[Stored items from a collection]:
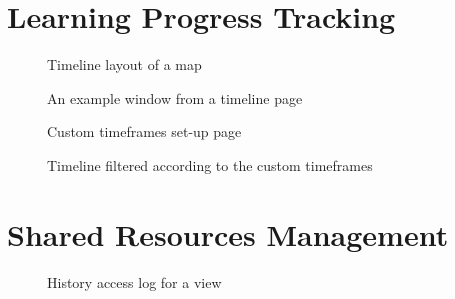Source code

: \section{Learning Progress Tracking}

\begin{figure}[ht!]
\centering
\setlength\fboxsep{0pt}
\setlength\fboxrule{0.5pt}
\caption{Timeline layout of a map}
\end{figure}

\begin{figure}[ht!]
\centering
\setlength\fboxsep{0pt}
\setlength\fboxrule{0.5pt}
\caption{An example window from a timeline page}
\end{figure}

\begin{figure}[ht!]
\centering
\setlength\fboxsep{0pt}
\setlength\fboxrule{0.5pt}
\caption{Custom timeframes set-up page}
\end{figure}

\begin{figure}[htb]
\centering
\setlength\fboxsep{0pt}
\setlength\fboxrule{0.5pt}
\caption{Timeline filtered according to the custom timeframes}
\end{figure}

\FloatBarrier

\section{Shared Resources Management}

\begin{figure}[ht!]
\centering
\setlength\fboxsep{0pt}
\setlength\fboxrule{0.5pt}
\caption{History access log for a view}
\end{figure}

[Work task]: State how many lines in the entries hold "caption". Nothing should come before or after the number.

[Answer to this task]: 5